Task objective = Every record needs to come back as written, except for the pictures.

....

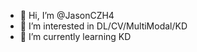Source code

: - 👋 Hi, I’m @JasonCZH4
- 👀 I’m interested in DL/CV/MultiModal/KD
- 🌱 I’m currently learning KD


<!---
JasonCZH4/JasonCZH4 is a ✨ special ✨ repository because its `README.md` (this file) appears on your GitHub profile.
You can click the Preview link to take a look at your changes.
--->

....

Response =
Source code

: - 👋 Hi, I’m @JasonCZH4
- 👀 I’m interested in DL/CV/MultiModal/KD
- 🌱 I’m currently learning KD


<!---
JasonCZH4/JasonCZH4 is a ✨ special ✨ repository because its `README.md` (this file) appears on your GitHub profile.
You can click the Preview link to take a look at your changes.
--->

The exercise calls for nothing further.